According to block 408, the power spectrum differences of each symmetrical sound channel pair are analyzed. For example, direct sound from a left-side speaker reaches two ears of the listener; one is directed to the right ear of the driver/passenger, and the other is directed to the left ear of the driver/passenger. The right-side speaker also outputs sound directed to each ear of the driver/passenger. The sum of the power spectrum may be identified by grouping the sound from the left-side speaker directed to each ear of the driver/passenger with the sound from the right-side speaker directed to each ear of the driver/passenger, and vice versa.
According to block 410, the power spectrum equalizer transfer function for each symmetrical output channel pair is designed. According to some embodiments, the power spectrum equalization (PSE) may be performed using the HRTF data to compute the equalization transfer function. In an example, the power sum of the sound channels of one side of the speaker is divided by the power sum of the sound channels of the other side of the speaker. According to some embodiments, the power-preserved EQ may be applied by taking the square root of the aforementioned PSE to one of the sound channels.

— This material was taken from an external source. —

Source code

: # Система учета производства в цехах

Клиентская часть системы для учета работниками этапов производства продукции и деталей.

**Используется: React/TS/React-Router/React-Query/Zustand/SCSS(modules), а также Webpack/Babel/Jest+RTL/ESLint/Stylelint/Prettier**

FIG. 5 depicts a block diagram illustrating an example power spectrum equalization and gain/delay adjustment processing for the stereo signal. According to some embodiments, the spatial image correction processing may be a cascaded process of the PSE and the amplitude and time delay alignment. Since they are all linear-time-invariant (LTI) processing, the outcome may be the same even if the processing order is changed. For example, the automotive spatial image correction system may include a right-side and left-side speaker. The left-side speaker may include left channel audio signal input 502, left channel PSE 504, left channel delay lines 506-512, left channel gain lines 514-520, and left channel outputs 522-526. The right-side speaker may include right channel audio signal input 532, right channel PSE 534, right channel delay lines 536-542, right channel gain lines 544-550, and right channel outputs 552-556. The right and left channel audio signal input may be divided into multiple sound channels. Each sound channel may correspond to one of the different sound components. The gain and the time delay of each channel may be adjusted individually. For example, each of the delay lines 506-512 and 536-542 may adjust the time delay of each sound channel. Likewise, the gains of each sound channel may be adjusted individually. Gain lines 514-520 and 544 and 550 may adjust the gains of each sound channel.
According to some embodiments, right and left PSE may be applied to each of the left or right sound channel outputs 522-526 and 552-556 or applied to the left and right audio signal inputs 502 and 532 before each channel is distributed to each delay and gain lines. The illustrated power spectrum equalization processing is linear-time-invariant processing, and thus, the outcome is identical even if the processing order is changed.
FIG. 6 depicts a block diagram illustrating an example center reposition module 600 for multiple input audio signals. According to some embodiments, the PSE and the amplitude and time delay alignment may allow the center image location to be adjusted in a vehicle. Even with a center speaker in the vehicle, the center image may not be adjusted effectively only by utilizing the amplitude panning method because of the asymmetric loudspeaker location and unbalanced frequency spectrum of the left and right sound perceived by a driver/passenger. The center sound image may be modified to be located at the driver/passenger's preferred location by applying a sound source panning combined with the PSE and the amplitude and time delay alignment.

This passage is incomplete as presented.